SOURCE MATERIAL: Begin

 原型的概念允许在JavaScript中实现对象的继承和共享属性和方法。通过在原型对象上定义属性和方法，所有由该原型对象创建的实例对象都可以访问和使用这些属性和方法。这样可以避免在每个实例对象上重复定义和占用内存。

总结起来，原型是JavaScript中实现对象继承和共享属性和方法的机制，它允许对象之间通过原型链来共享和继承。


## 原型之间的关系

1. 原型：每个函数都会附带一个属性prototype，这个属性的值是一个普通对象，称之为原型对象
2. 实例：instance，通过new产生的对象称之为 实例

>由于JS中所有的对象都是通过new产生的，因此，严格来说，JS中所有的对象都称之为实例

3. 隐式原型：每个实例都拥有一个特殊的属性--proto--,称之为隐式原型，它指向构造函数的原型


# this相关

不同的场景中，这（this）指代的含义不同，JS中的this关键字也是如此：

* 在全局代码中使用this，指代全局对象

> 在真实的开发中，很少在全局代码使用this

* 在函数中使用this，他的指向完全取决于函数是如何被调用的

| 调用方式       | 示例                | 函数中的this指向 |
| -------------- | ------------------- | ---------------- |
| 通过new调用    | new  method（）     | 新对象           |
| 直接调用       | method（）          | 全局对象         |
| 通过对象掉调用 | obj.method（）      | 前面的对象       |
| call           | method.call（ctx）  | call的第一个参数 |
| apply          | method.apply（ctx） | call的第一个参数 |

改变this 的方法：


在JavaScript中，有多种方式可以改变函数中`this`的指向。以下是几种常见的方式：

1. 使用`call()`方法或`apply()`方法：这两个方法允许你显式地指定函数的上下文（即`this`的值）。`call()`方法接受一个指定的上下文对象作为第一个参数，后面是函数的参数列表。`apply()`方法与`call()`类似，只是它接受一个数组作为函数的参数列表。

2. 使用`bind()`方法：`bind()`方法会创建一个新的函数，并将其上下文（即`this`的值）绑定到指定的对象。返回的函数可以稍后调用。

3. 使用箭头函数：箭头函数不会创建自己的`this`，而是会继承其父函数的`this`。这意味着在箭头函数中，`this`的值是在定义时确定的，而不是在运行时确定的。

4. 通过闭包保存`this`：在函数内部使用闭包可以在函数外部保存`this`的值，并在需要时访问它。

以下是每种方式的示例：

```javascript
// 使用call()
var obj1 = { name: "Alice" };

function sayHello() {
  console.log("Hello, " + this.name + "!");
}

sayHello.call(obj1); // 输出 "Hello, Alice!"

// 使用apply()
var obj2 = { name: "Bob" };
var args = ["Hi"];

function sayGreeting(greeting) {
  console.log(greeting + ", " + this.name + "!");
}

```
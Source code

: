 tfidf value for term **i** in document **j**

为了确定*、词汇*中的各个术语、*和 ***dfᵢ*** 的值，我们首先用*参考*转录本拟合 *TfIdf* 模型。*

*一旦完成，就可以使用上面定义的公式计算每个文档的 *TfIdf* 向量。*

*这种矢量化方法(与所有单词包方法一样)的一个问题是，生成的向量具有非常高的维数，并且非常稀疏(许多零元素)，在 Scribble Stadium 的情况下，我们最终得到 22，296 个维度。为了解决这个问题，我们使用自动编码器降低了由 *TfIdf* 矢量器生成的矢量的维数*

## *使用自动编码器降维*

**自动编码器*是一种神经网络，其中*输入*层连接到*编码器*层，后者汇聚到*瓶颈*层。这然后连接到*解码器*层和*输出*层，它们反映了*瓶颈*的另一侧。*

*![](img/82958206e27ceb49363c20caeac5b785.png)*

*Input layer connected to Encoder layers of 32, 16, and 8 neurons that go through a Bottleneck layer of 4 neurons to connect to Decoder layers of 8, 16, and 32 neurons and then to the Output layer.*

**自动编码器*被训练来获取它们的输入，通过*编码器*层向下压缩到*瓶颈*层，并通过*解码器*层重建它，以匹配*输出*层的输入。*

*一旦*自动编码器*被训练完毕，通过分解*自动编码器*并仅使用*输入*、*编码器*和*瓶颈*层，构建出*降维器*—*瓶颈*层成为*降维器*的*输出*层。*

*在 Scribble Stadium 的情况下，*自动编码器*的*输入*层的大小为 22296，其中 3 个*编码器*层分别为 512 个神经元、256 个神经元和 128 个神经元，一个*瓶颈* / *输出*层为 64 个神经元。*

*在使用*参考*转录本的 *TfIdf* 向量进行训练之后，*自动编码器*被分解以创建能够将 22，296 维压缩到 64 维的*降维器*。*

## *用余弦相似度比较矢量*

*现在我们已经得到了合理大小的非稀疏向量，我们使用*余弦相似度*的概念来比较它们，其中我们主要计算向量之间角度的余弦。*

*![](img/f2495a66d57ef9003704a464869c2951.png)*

SOURCE MATERIAL: End

» **ABOUT THIS TASK**
Report every line of the preceding listing where the string "greeting" occurs.

» **OUTPUT FOR THIS TASK**
function sayGreeting(greeting) {
  console.log(greeting + ", " + this.name + "!");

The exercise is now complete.